Saved entries:
▬▬▬▬▬▬

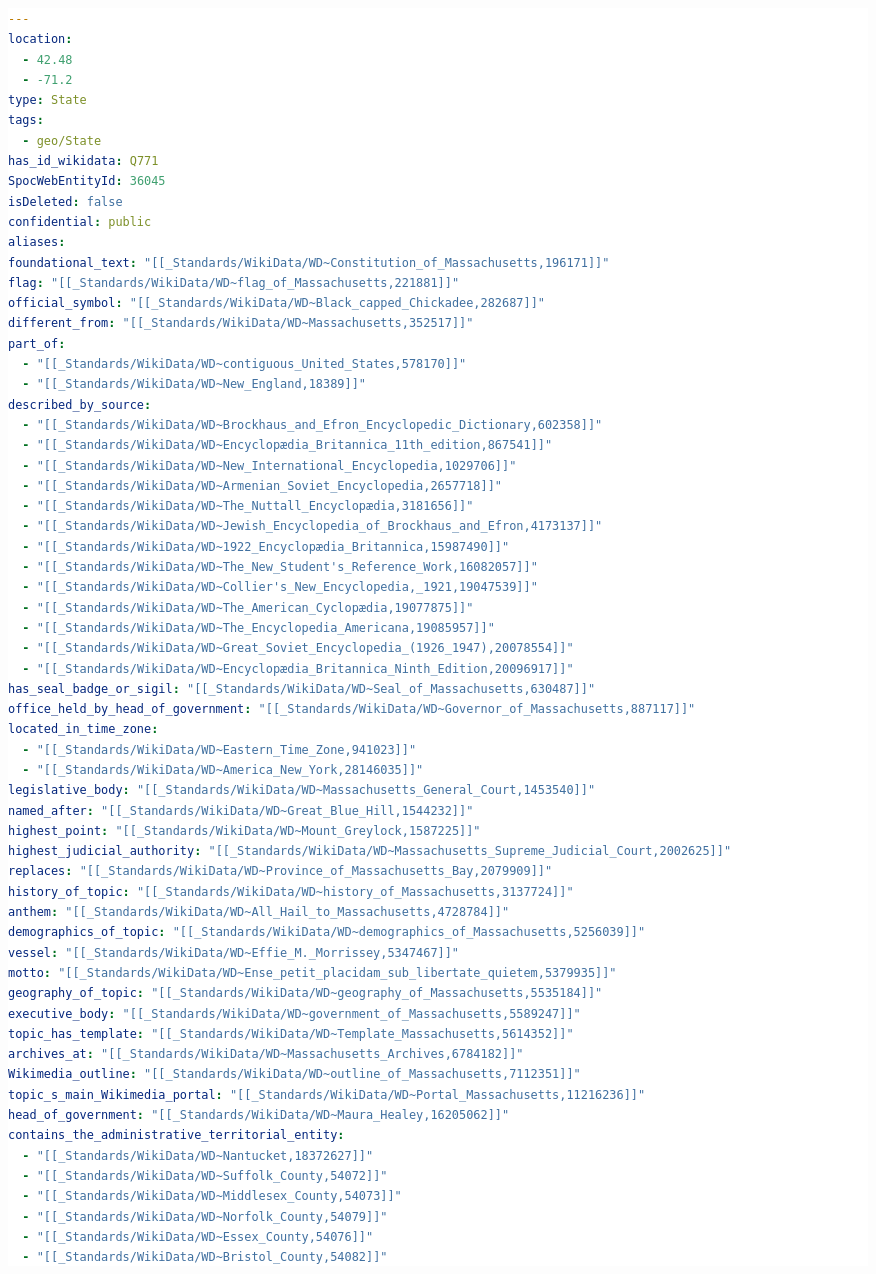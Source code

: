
 ```yaml
---
location:
  - 42.48
  - -71.2
type: State
tags:
  - geo/State
has_id_wikidata: Q771
SpocWebEntityId: 36045
isDeleted: false
confidential: public
aliases:
foundational_text: "[[_Standards/WikiData/WD~Constitution_of_Massachusetts,196171]]"
flag: "[[_Standards/WikiData/WD~flag_of_Massachusetts,221881]]"
official_symbol: "[[_Standards/WikiData/WD~Black_capped_Chickadee,282687]]"
different_from: "[[_Standards/WikiData/WD~Massachusetts,352517]]"
part_of:
  - "[[_Standards/WikiData/WD~contiguous_United_States,578170]]"
  - "[[_Standards/WikiData/WD~New_England,18389]]"
described_by_source:
  - "[[_Standards/WikiData/WD~Brockhaus_and_Efron_Encyclopedic_Dictionary,602358]]"
  - "[[_Standards/WikiData/WD~Encyclopædia_Britannica_11th_edition,867541]]"
  - "[[_Standards/WikiData/WD~New_International_Encyclopedia,1029706]]"
  - "[[_Standards/WikiData/WD~Armenian_Soviet_Encyclopedia,2657718]]"
  - "[[_Standards/WikiData/WD~The_Nuttall_Encyclopædia,3181656]]"
  - "[[_Standards/WikiData/WD~Jewish_Encyclopedia_of_Brockhaus_and_Efron,4173137]]"
  - "[[_Standards/WikiData/WD~1922_Encyclopædia_Britannica,15987490]]"
  - "[[_Standards/WikiData/WD~The_New_Student's_Reference_Work,16082057]]"
  - "[[_Standards/WikiData/WD~Collier's_New_Encyclopedia,_1921,19047539]]"
  - "[[_Standards/WikiData/WD~The_American_Cyclopædia,19077875]]"
  - "[[_Standards/WikiData/WD~The_Encyclopedia_Americana,19085957]]"
  - "[[_Standards/WikiData/WD~Great_Soviet_Encyclopedia_(1926_1947),20078554]]"
  - "[[_Standards/WikiData/WD~Encyclopædia_Britannica_Ninth_Edition,20096917]]"
has_seal_badge_or_sigil: "[[_Standards/WikiData/WD~Seal_of_Massachusetts,630487]]"
office_held_by_head_of_government: "[[_Standards/WikiData/WD~Governor_of_Massachusetts,887117]]"
located_in_time_zone:
  - "[[_Standards/WikiData/WD~Eastern_Time_Zone,941023]]"
  - "[[_Standards/WikiData/WD~America_New_York,28146035]]"
legislative_body: "[[_Standards/WikiData/WD~Massachusetts_General_Court,1453540]]"
named_after: "[[_Standards/WikiData/WD~Great_Blue_Hill,1544232]]"
highest_point: "[[_Standards/WikiData/WD~Mount_Greylock,1587225]]"
highest_judicial_authority: "[[_Standards/WikiData/WD~Massachusetts_Supreme_Judicial_Court,2002625]]"
replaces: "[[_Standards/WikiData/WD~Province_of_Massachusetts_Bay,2079909]]"
history_of_topic: "[[_Standards/WikiData/WD~history_of_Massachusetts,3137724]]"
anthem: "[[_Standards/WikiData/WD~All_Hail_to_Massachusetts,4728784]]"
demographics_of_topic: "[[_Standards/WikiData/WD~demographics_of_Massachusetts,5256039]]"
vessel: "[[_Standards/WikiData/WD~Effie_M._Morrissey,5347467]]"
motto: "[[_Standards/WikiData/WD~Ense_petit_placidam_sub_libertate_quietem,5379935]]"
geography_of_topic: "[[_Standards/WikiData/WD~geography_of_Massachusetts,5535184]]"
executive_body: "[[_Standards/WikiData/WD~government_of_Massachusetts,5589247]]"
topic_has_template: "[[_Standards/WikiData/WD~Template_Massachusetts,5614352]]"
archives_at: "[[_Standards/WikiData/WD~Massachusetts_Archives,6784182]]"
Wikimedia_outline: "[[_Standards/WikiData/WD~outline_of_Massachusetts,7112351]]"
topic_s_main_Wikimedia_portal: "[[_Standards/WikiData/WD~Portal_Massachusetts,11216236]]"
head_of_government: "[[_Standards/WikiData/WD~Maura_Healey,16205062]]"
contains_the_administrative_territorial_entity:
  - "[[_Standards/WikiData/WD~Nantucket,18372627]]"
  - "[[_Standards/WikiData/WD~Suffolk_County,54072]]"
  - "[[_Standards/WikiData/WD~Middlesex_County,54073]]"
  - "[[_Standards/WikiData/WD~Norfolk_County,54079]]"
  - "[[_Standards/WikiData/WD~Essex_County,54076]]"
  - "[[_Standards/WikiData/WD~Bristol_County,54082]]"
```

▬▬▬▬▬▬

## [TASK ITEM]
The records above should be returned exactly, with only their pictures held back.

## [THE COMPLETED TASK]
Source code

:
 ```yaml
---
location:
  - 42.48
  - -71.2
type: State
tags:
  - geo/State
has_id_wikidata: Q771
SpocWebEntityId: 36045
isDeleted: false
confidential: public
aliases:
foundational_text: "[[_Standards/WikiData/WD~Constitution_of_Massachusetts,196171]]"
flag: "[[_Standards/WikiData/WD~flag_of_Massachusetts,221881]]"
official_symbol: "[[_Standards/WikiData/WD~Black_capped_Chickadee,282687]]"
different_from: "[[_Standards/WikiData/WD~Massachusetts,352517]]"
part_of:
  - "[[_Standards/WikiData/WD~contiguous_United_States,578170]]"
  - "[[_Standards/WikiData/WD~New_England,18389]]"
described_by_source:
  - "[[_Standards/WikiData/WD~Brockhaus_and_Efron_Encyclopedic_Dictionary,602358]]"
  - "[[_Standards/WikiData/WD~Encyclopædia_Britannica_11th_edition,867541]]"
  - "[[_Standards/WikiData/WD~New_International_Encyclopedia,1029706]]"
  - "[[_Standards/WikiData/WD~Armenian_Soviet_Encyclopedia,2657718]]"
  - "[[_Standards/WikiData/WD~The_Nuttall_Encyclopædia,3181656]]"
  - "[[_Standards/WikiData/WD~Jewish_Encyclopedia_of_Brockhaus_and_Efron,4173137]]"
  - "[[_Standards/WikiData/WD~1922_Encyclopædia_Britannica,15987490]]"
  - "[[_Standards/WikiData/WD~The_New_Student's_Reference_Work,16082057]]"
  - "[[_Standards/WikiData/WD~Collier's_New_Encyclopedia,_1921,19047539]]"
  - "[[_Standards/WikiData/WD~The_American_Cyclopædia,19077875]]"
  - "[[_Standards/WikiData/WD~The_Encyclopedia_Americana,19085957]]"
  - "[[_Standards/WikiData/WD~Great_Soviet_Encyclopedia_(1926_1947),20078554]]"
  - "[[_Standards/WikiData/WD~Encyclopædia_Britannica_Ninth_Edition,20096917]]"
has_seal_badge_or_sigil: "[[_Standards/WikiData/WD~Seal_of_Massachusetts,630487]]"
office_held_by_head_of_government: "[[_Standards/WikiData/WD~Governor_of_Massachusetts,887117]]"
located_in_time_zone:
  - "[[_Standards/WikiData/WD~Eastern_Time_Zone,941023]]"
  - "[[_Standards/WikiData/WD~America_New_York,28146035]]"
legislative_body: "[[_Standards/WikiData/WD~Massachusetts_General_Court,1453540]]"
named_after: "[[_Standards/WikiData/WD~Great_Blue_Hill,1544232]]"
highest_point: "[[_Standards/WikiData/WD~Mount_Greylock,1587225]]"
highest_judicial_authority: "[[_Standards/WikiData/WD~Massachusetts_Supreme_Judicial_Court,2002625]]"
replaces: "[[_Standards/WikiData/WD~Province_of_Massachusetts_Bay,2079909]]"
history_of_topic: "[[_Standards/WikiData/WD~history_of_Massachusetts,3137724]]"
anthem: "[[_Standards/WikiData/WD~All_Hail_to_Massachusetts,4728784]]"
demographics_of_topic: "[[_Standards/WikiData/WD~demographics_of_Massachusetts,5256039]]"
vessel: "[[_Standards/WikiData/WD~Effie_M._Morrissey,5347467]]"
motto: "[[_Standards/WikiData/WD~Ense_petit_placidam_sub_libertate_quietem,5379935]]"
geography_of_topic: "[[_Standards/WikiData/WD~geography_of_Massachusetts,5535184]]"
executive_body: "[[_Standards/WikiData/WD~government_of_Massachusetts,5589247]]"
topic_has_template: "[[_Standards/WikiData/WD~Template_Massachusetts,5614352]]"
archives_at: "[[_Standards/WikiData/WD~Massachusetts_Archives,6784182]]"
Wikimedia_outline: "[[_Standards/WikiData/WD~outline_of_Massachusetts,7112351]]"
topic_s_main_Wikimedia_portal: "[[_Standards/WikiData/WD~Portal_Massachusetts,11216236]]"
head_of_government: "[[_Standards/WikiData/WD~Maura_Healey,16205062]]"
contains_the_administrative_territorial_entity:
  - "[[_Standards/WikiData/WD~Nantucket,18372627]]"
  - "[[_Standards/WikiData/WD~Suffolk_County,54072]]"
  - "[[_Standards/WikiData/WD~Middlesex_County,54073]]"
  - "[[_Standards/WikiData/WD~Norfolk_County,54079]]"
  - "[[_Standards/WikiData/WD~Essex_County,54076]]"
  - "[[_Standards/WikiData/WD~Bristol_County,54082]]"
```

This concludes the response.